APPLICABILITY OF SELECTED PROVISIONS OF
THE SARBANES-OXLEY ACT OF 2002 TO
INSURED INSTITUTIONS WITH $500 MILLION OR MORE IN TOTAL ASSETS
Attachment I summarizes selected provisions of the Sarbanes-Oxley Act. The FDIC is considering possible amendments to Part 363 of its regulations that would extend certain provisions of the Sarbanes-Oxley Act that were described in Attachment I to all insured institutions with $500 million or more in total assets (covered institutions), whether or not they are public companies or subsidiaries of public companies. Any amendments to Part 363 would be developed in consultation with the other banking agencies and would be published in proposed form for public comment in the Federal Register.
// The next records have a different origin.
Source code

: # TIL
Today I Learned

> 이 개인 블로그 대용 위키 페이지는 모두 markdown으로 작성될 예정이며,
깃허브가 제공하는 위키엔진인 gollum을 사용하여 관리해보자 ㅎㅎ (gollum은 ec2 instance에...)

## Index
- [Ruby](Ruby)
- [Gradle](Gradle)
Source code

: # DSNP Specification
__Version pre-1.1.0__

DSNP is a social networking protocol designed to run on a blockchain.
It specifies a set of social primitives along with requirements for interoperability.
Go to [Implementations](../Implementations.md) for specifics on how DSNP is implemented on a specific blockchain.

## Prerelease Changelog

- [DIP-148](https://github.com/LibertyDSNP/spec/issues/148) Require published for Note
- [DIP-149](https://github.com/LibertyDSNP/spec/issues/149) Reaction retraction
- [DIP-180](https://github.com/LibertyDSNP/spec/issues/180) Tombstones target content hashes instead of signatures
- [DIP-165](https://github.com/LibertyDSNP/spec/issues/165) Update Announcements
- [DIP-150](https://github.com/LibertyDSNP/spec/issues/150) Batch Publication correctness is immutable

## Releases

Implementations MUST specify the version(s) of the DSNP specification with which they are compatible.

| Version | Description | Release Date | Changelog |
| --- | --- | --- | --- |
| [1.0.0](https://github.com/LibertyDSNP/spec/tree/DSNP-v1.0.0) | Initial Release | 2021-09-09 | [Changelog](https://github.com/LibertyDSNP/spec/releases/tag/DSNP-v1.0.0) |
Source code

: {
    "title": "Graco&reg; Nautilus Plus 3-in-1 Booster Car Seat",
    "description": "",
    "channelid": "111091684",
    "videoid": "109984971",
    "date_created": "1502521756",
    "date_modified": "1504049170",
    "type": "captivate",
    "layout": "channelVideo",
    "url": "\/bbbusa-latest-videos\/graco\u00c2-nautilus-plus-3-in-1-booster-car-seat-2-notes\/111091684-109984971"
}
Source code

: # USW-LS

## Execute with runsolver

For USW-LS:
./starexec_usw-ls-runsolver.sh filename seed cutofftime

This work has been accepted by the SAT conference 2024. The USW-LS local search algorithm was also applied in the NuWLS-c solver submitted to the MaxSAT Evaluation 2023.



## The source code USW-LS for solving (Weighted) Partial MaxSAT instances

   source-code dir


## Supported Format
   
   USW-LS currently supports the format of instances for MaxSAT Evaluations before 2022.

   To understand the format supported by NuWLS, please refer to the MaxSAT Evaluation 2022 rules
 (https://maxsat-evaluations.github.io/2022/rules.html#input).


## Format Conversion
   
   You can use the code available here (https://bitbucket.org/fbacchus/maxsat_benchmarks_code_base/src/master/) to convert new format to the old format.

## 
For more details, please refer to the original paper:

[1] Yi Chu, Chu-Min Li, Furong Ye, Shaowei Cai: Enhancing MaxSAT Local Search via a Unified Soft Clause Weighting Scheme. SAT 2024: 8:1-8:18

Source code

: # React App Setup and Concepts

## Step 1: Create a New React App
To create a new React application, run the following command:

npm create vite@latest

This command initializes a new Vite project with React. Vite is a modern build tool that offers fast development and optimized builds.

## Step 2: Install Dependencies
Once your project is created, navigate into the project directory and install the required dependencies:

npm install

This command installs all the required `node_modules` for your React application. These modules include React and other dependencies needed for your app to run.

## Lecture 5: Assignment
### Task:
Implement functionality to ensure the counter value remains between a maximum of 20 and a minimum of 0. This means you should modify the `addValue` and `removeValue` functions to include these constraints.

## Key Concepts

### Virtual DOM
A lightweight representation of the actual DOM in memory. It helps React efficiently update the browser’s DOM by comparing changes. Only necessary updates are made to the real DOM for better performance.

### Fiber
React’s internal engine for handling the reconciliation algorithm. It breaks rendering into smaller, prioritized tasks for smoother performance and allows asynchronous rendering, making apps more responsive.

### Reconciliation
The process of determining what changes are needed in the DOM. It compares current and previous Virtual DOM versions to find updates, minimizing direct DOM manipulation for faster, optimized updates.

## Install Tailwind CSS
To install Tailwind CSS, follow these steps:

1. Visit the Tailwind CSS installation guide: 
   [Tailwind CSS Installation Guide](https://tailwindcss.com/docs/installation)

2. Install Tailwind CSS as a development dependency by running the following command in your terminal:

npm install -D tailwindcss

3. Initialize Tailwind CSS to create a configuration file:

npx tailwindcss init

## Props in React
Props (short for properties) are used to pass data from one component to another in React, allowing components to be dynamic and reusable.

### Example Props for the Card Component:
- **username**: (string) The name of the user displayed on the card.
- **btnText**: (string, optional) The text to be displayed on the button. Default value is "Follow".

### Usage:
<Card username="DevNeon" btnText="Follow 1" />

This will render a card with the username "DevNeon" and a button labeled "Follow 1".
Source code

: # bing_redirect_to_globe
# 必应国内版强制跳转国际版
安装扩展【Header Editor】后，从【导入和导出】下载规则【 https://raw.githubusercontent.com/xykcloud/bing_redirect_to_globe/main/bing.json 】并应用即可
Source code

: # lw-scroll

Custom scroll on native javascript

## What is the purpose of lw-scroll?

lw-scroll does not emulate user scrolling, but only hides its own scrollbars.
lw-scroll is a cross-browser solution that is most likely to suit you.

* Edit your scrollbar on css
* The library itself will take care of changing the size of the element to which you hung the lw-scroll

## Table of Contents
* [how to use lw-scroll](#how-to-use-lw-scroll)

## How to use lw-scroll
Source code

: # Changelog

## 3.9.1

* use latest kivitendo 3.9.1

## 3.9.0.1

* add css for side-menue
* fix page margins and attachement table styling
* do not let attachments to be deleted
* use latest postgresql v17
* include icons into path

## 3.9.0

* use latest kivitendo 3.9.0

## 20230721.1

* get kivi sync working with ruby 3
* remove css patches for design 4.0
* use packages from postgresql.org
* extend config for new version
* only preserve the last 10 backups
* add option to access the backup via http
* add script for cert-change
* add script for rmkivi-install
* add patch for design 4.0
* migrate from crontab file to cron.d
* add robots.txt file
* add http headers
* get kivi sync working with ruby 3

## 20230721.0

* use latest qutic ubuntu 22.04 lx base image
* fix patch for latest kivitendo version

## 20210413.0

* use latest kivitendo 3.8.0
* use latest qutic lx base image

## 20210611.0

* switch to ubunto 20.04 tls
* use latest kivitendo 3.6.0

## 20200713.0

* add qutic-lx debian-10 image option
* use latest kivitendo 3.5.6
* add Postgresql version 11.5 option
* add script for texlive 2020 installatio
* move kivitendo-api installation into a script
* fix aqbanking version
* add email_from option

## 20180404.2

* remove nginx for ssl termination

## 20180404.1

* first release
This attachment discusses the relationship between three elements of the Sarbanes-Oxley Act and the annual audit and reporting requirements of Section 36 of the Federal Deposit Insurance Act and Part 363 of the FDIC's regulations. It then explains how FDIC-supervised covered institutions that are not public companies should view the other provisions of the Sarbanes-Oxley Act.
Appendix A to Part 363, Guidelines and Interpretations, presents the views of the FDIC on the interpretation of the annual audit and reporting requirements prescribed by Section 36 of the Federal Deposit Insurance Act. Guideline 14 addresses the qualifications of an independent public accountant engaged by an insured institution subject to Part 363 and states that the accountant should be "in compliance with the AICPA's Code of Professional Conduct and meet the independence requirements and interpretations of the SEC and its staff."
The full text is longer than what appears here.